4. Tulis aturan yang menggunakan deny-by-default:
rules_version = '2';
service cloud.firestore {
match /databases/{database}/documents {
match /users/{userId} {
allow read, write: if request.auth != null
&& request.auth.uid == userId;
}
match /{document=**} {
allow read, write: if false;
}
}
}
Mulai dengan if false. Buka hanya apa yang Anda tentukan untuk expose. Jangan pernah mulai dengan if true dan tambahkan pembatasan.
5. Tambahkan inbox publik hari ini. Alias security@yourapp.com. File /security.txt. Satu paragraf yang menjelaskan cara melaporkan masalah. Biayanya nol. Tanpa ini, perbaikan hari yang sama menjadi 8 bulan lamanya, dan jurnalis akhirnya sampai ke kotak masuk Anda.
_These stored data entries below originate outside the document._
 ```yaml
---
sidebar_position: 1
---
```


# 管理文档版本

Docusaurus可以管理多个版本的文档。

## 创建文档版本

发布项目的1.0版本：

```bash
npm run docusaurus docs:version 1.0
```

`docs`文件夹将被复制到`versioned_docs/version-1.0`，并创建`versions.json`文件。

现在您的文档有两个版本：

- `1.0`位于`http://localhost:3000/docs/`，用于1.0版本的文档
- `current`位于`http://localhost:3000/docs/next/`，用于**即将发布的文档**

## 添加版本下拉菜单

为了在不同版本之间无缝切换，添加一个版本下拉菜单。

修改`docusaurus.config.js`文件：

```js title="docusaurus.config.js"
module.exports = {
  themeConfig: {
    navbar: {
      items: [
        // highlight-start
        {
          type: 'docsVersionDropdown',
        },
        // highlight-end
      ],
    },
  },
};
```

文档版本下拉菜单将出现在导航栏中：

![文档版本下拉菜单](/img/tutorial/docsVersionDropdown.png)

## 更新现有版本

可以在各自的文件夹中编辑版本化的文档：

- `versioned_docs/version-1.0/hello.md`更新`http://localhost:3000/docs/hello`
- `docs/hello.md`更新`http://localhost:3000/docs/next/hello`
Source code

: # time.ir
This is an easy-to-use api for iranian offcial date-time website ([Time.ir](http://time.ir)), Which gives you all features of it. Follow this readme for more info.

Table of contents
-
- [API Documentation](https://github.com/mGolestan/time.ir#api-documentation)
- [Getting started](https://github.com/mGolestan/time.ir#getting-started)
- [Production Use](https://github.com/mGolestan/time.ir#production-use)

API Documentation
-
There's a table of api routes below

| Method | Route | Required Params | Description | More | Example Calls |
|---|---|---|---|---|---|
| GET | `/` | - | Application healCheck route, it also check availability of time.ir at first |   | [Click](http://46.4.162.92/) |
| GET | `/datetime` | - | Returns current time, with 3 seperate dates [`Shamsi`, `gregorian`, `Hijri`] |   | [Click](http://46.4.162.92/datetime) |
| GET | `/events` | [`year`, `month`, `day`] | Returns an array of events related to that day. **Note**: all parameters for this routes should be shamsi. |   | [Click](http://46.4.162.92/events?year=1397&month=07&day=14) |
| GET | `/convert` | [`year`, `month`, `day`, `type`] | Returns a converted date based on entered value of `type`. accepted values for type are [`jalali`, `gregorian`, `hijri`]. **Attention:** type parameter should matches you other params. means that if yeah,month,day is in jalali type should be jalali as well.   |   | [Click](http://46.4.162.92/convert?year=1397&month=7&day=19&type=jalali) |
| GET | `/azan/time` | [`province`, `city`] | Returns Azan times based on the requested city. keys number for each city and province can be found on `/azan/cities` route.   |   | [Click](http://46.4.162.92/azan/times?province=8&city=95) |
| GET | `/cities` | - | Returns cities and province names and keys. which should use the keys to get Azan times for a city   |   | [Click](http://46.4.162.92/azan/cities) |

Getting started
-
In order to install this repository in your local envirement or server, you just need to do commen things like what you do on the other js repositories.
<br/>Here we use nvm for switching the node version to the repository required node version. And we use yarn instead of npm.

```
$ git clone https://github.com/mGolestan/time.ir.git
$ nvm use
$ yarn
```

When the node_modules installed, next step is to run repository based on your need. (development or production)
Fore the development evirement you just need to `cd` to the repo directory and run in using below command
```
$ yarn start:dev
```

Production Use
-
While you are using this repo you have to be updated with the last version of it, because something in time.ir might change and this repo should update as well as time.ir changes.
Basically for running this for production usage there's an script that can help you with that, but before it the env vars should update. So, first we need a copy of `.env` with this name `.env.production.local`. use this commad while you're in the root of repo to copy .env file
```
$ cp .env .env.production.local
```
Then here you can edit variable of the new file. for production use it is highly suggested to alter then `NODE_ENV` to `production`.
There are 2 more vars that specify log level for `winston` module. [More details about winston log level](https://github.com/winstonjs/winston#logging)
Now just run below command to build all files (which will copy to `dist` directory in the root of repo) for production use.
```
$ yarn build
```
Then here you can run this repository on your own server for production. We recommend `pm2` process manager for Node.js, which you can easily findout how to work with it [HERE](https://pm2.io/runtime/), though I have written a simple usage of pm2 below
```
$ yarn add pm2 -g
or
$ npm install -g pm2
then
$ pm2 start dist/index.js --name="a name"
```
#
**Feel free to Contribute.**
Bagaimana Flowpatrol Mendeteksi Ini
Kebocoran Quittr adalah satu aturan Firebase. Seluruh jalur eksploitasi — ekstraksi kredensial, query tanpa autentikasi, dump data penuh — selesai dalam 60 detik. Scanner kami secara otomatis menelusuri rantai yang sama persis:
$ flowpatrol scan https://quittr.app
Scanning... 4 endpoints discovered
✗ Critical: Firebase Firestore — unauthenticated read access
Rule: allow read, write: if true (test-mode default)
Collections readable: users, confessions, streaks, plans
Records returned without auth: 600,000+
✗ Critical: Firebase credentials exposed in client bundle
Project ID: quittr-xxxxx
API key: AIzaSy...
✗ High: No security.txt or disclosure endpoint
Done in 2m 34s — 3 findings, 2 critical
Kami mengekstrak kredensial Firebase dan Supabase dari bundle klien, menguji setiap koleksi yang dapat ditemukan menggunakan anon key, dan menandai apa pun yang mengembalikan data yang tidak seharusnya. Pemeriksaan untuk mendeteksi bug Quittr adalah pemeriksaan yang sama yang mendeteksi bug di Cal AI, Tea, dan 916 proyek Firebase lainnya. Lima menit. Satu URL.
Quittr adalah aplikasi yang luar biasa, dibangun oleh entrepreneur yang dikagumi oleh internet dengan kecepatan yang luar biasa. Data yang dikumpulkan oleh aplikasi itu termasuk dalam kategori paling sensitif yang ditangani oleh internet konsumen. Dan aturan yang mengekspos data itu adalah default.
Aplikasinya mengesankan. Defaultnya tidak. Perbaiki default-nya.
Studi kasus ini didasarkan pada liputan publik dari 404 Media (10-11 Maret 2026), Cybernews, Techlicious, DataBreaches.net, dan wawancara founder di BoringCashCow dan L.A. Weekly. Angka kebocoran yang dilaporkan — 600.000 pengguna, sekitar 100.000 anak di bawah umur, 8 bulan exposur terbuka — didokumentasikan seperti yang ada dalam investigasi dua bagian 404 Media.